PyAuto Desktop Documentation

Welcome to the official documentation for PyAuto Desktop. This library offers high-performance, thread-safe desktop automation tools including computer vision and input control.


Starter Guide

1. The Inspector Tool

PyAuto Desktop includes a GUI tool called the Inspector. Use this to capture screenshots (“needles”), test matches against your screen, and automatically generate the Python code for your script.

# Opens the GUI for snipping, editing, testing, and code generation
pyauto_desktop.inspector()

2. Simple Example

Here is a basic example of locating an image and clicking it.

import pyauto_desktop

# Initialize a session for the primary monitor
session = pyauto_desktop.Session(
    screen=0,
    source_resolution=(2560, 1440),
    source_dpr=1.25,
    scaling_type="dpr"
)
 submit_btn = session.locateOnScreen("submit_btn.png", confidence=0.8)
# Find an image and click it
if submit_btn:
    print("Button found!")
    session.click("submit_btn.png")

Screen & Vision

class Session(screen=0, source_resolution=None, source_dpr=None, scaling_type=None, direct_input=False)

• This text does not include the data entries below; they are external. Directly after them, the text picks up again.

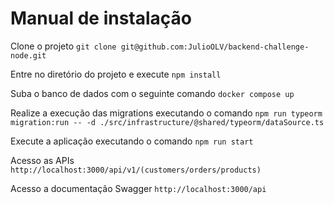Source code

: # Manual de instalação

Clone o projeto `git clone git@github.com:JulioOLV/backend-challenge-node.git`

Entre no diretório do projeto e execute `npm install`

Suba o banco de dados com o seguinte comando `docker compose up`

Realize a execução das migrations executando o comando `npm run typeorm migration:run -- -d ./src/infrastructure/@shared/typeorm/dataSource.ts`

Execute a aplicação executando o comando `npm run start`

Acesso as APIs `http://localhost:3000/api/v1/(customers/orders/products)`

Acesso a documentação Swagger `http://localhost:3000/api`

The core classs that manages screen capture and coordinate translation.

Parameters:

Parameter

Type

Default

Description

screen

int

0

The logical screen index (0 is primary, 1 is secondary, etc.).

source_resolution

tuple

None

The width and height of the monitor where your template images were originally captured.

source_dpr

float

None

The DPI scaling factor of the source monitor. If None, it is auto-detected.

scaling_type

str

None

The strategy for coordinate translation: 'dpr' or 'resolution'. See Scaling Strategies below for details.

direct_input

bool

False

WINDOWS ONLY, Uses 'pydirectinput' (hardware scancodes) instead of 'pynput' (virtual keys). Essential for applications, games, or Citrix/RDP sessions that ignore standard software-simulated input.

Scaling Strategies

The scaling_type determines how coordinates are translated when moving between screens with different properties. The correct choice depends on how the target application renders its UI.

  • ‘dpr’ (DPI Dependent)

    Best for standard Windows applications (e.g., Web Browsers, Office, Discord). These apps respect the Windows “Scale and layout” settings (100%, 125%, 150%). When the scale changes, these apps resize and reposition their UI elements accordingly.

  • ‘resolution’ (Resolution Dependent)

    Best for full-screen applications and games. These applications generally ignore Windows DPI scaling and render 1:1 with the screen’s pixel resolution.

Tip

How to choose the right type

To determine if your target application is DPR or Resolution dependent, perform this simple test:

  1. Open the application.

  2. Go to Windows Display Settings -> Scale and layout.

  3. Change the scaling percentage (e.g., from 100% to 125%).

If the application window or UI elements physically resize or move on your screen, use 'dpr'. If the application UI looks exactly the same (common in full-screen games), use 'resolution'.

locateOnScreen(image, region=None, grayscale=False, confidence=0.9, source_resolution=None, time_out=0, downscale=3, use_pyramid=True)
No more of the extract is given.